Late on a Thursday evening in February 2017, Japanese Prime Minister Shinzo Abe’s plane landed at Andrews Air Force Base in Maryland for his first visit with President Donald Trump. A few hours earlier, the casino magnate Sheldon Adelson’s Boeing 737, which is so large it can seat 149 people, touched down at Reagan National Airport after a flight from Las Vegas.
Adelson dined that night at the White House with Trump, Jared Kushner and Secretary of State Rex Tillerson. Adelson and his wife, Miriam, were among Trump’s biggest benefactors, writing checks for $20 million in the campaign and pitching in an additional $5 million for the inaugural festivities.
Adelson was in town to see the Japanese prime minister about a much greater sum of money. Japan, after years of acrimonious public debate, has legalized casinos. For more than a decade, Adelson and his company, Las Vegas Sands, have sought to build a multibillion-dollar casino resort there. He has called expanding to the country, one of the world’s last major untapped markets, the “holy grail.” Nearly every major casino company in the world is competing to secure one of a limited number of licenses to enter a market worth up to $25 billion per year. “This opportunity won’t come along again, potentially ever,” said Kahlil Philander, an academic who studies the industry.

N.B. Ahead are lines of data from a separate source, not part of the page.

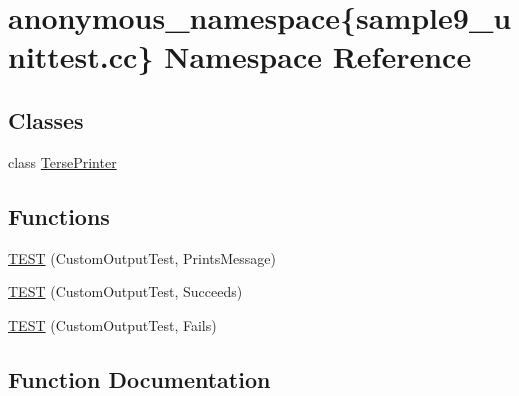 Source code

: \hypertarget{namespaceanonymous__namespace_02sample9__unittest_8cc_03}{}\section{anonymous\+\_\+namespace\{sample9\+\_\+unittest.\+cc\} Namespace Reference}
\label{namespaceanonymous__namespace_02sample9__unittest_8cc_03}
\subsection*{Classes}
\begin{DoxyCompactItemize}
\item 
class \hyperlink{classanonymous__namespace_02sample9__unittest_8cc_03_1_1TersePrinter}{Terse\+Printer}
\end{DoxyCompactItemize}
\subsection*{Functions}
\begin{DoxyCompactItemize}
\item 
\hyperlink{namespaceanonymous__namespace_02sample9__unittest_8cc_03_aeba18a5ebdd3c93b98ef5e96fdb608cf}{T\+E\+ST} (Custom\+Output\+Test, Prints\+Message)
\item 
\hyperlink{namespaceanonymous__namespace_02sample9__unittest_8cc_03_aa945da85de673d799587ce52ce590af2}{T\+E\+ST} (Custom\+Output\+Test, Succeeds)
\item 
\hyperlink{namespaceanonymous__namespace_02sample9__unittest_8cc_03_a3506d8abcde9c893d260ea1fb4370460}{T\+E\+ST} (Custom\+Output\+Test, Fails)
\end{DoxyCompactItemize}


\subsection{Function Documentation}
\mbox{\label{namespaceanonymous__namespace_02sample9__unittest_8cc_03_aeba18a5ebdd3c93b98ef5e96fdb608cf}}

The morning after his White House dinner, Adelson attended a breakfast in Washington with Abe and a small group of American CEOs, including two others from the casino industry. Adelson and the other executives raised the casino issue with Abe, according to an attendee.
Adelson had a potent ally in his quest: the new president of the United States. Following the business breakfast, Abe had a meeting with Trump before boarding Air Force One for a weekend at Mar-a-Lago. The two heads of state dined with Patriots owner Bob Kraft and golfed at Trump National Jupiter Golf Club with the South African golfer Ernie Els. During a meeting at Mar-a-Lago that weekend, Trump raised Adelson’s casino bid to Abe, according to two people briefed on the meeting. The Japanese side was surprised.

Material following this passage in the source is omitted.